Reputation: 57
I have a data table that contains NAME, DATE, TYPE, VALUE A, VALUE B, VALUE C, ....
Theoretically the NAME, DATE, TYPE are supposed to be unique, but it turns out they are not, so I need to figure out how to handle it.
Example Input:
Bob, 1/1/18, AType, blah, test, test2
Bob, 1/1/18, AType, blah2, test, test2
Bob, 1/1/18, BType, blah, test, test2
Ideal Output
Bob, 1/1/18, AType, [blah,blah2], test, test2
Bob, 1/1/18, BType, blah, test, test2
My goal is to merge the VALUE A values into a JSON style array, and then take the last value for VALUE B and VALUE C.
I have tried:
data.groupby('NAME', 'DATE', 'TYPE').apply(lambda x: ','.join(set(x)))
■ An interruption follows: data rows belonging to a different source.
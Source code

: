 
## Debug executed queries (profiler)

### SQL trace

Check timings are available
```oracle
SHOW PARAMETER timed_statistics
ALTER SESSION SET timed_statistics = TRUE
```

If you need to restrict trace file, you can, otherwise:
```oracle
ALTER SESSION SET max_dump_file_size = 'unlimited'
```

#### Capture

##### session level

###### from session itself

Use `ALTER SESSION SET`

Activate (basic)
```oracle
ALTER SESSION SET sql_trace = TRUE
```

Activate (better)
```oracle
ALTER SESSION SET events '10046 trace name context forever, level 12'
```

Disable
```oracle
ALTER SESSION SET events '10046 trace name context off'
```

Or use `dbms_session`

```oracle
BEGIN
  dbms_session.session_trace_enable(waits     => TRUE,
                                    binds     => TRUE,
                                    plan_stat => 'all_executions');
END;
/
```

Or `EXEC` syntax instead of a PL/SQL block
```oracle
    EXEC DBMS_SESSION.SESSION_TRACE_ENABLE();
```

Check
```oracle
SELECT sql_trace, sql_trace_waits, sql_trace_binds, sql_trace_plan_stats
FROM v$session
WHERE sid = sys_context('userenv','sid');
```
But that merges ALL of the fields.... Or seems to.
Any help?
Upvotes: 1
Views: 48
Reputation: 164783
This seems to work:
import pandas as pd
df = pd.DataFrame([['Bob', '1/1/18', 'AType', 'blah', 'test', 'test2'],
['Bob', '1/1/18', 'AType', 'blah2', 'test', 'test3'],
['Bob', '1/1/18', 'BType', 'blah', 'test', 'test2']],
columns=['NAME', 'DATE', 'TYPE', 'VALUE A', 'VALUE B', 'VALUE C'])
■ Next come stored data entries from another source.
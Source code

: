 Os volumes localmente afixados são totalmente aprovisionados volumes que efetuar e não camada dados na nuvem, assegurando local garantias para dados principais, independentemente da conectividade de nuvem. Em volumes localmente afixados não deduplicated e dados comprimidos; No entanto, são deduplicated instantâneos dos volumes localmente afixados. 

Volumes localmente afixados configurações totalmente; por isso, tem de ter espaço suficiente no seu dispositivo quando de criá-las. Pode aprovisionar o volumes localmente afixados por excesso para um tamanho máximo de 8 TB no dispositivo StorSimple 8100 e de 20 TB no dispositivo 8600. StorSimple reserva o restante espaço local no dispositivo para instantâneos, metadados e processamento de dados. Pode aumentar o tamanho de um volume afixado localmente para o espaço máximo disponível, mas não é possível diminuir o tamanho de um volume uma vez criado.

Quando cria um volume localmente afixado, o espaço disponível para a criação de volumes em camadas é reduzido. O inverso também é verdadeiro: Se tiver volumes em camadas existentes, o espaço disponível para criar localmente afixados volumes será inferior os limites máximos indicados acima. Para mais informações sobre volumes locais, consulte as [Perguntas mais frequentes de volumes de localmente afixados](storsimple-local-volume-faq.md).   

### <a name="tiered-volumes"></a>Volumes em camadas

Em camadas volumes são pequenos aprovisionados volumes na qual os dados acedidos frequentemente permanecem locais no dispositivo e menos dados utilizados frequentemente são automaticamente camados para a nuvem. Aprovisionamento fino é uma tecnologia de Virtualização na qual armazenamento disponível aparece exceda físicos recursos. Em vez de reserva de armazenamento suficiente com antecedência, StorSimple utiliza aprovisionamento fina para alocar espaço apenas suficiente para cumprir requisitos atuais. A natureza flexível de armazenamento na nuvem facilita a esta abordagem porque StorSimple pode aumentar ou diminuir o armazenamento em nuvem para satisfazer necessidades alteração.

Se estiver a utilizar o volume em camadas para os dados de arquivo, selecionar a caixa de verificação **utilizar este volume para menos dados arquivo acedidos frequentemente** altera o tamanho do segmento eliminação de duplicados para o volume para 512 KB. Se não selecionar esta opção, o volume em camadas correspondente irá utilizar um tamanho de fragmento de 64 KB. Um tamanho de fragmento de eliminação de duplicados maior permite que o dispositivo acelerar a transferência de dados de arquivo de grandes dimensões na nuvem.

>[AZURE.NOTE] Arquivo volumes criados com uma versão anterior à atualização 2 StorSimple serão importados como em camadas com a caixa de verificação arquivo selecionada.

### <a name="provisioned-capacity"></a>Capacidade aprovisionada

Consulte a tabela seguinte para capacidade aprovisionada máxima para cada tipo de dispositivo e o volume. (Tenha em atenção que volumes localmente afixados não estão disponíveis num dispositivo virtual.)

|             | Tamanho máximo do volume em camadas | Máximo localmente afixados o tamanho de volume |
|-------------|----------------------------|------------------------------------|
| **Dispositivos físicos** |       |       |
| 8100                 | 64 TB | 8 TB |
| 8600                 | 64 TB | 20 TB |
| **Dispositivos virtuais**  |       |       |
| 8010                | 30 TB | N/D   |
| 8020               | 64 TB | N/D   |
f = {'VALUE A': lambda x: set(x), 'VALUE B': 'last', 'VALUE C': 'last'}
df = df.groupby(['NAME', 'DATE', 'TYPE'])['VALUE A', 'VALUE B', 'VALUE C']\
.agg(f).reset_index()
df['VALUE A'] = df['VALUE A'].map(list)
# NAME DATE TYPE VALUE A VALUE B VALUE C
# 0 Bob 1/1/18 AType [blah2, blah] test test3
# 1 Bob 1/1/18 BType [blah] test test2
Upvotes: 1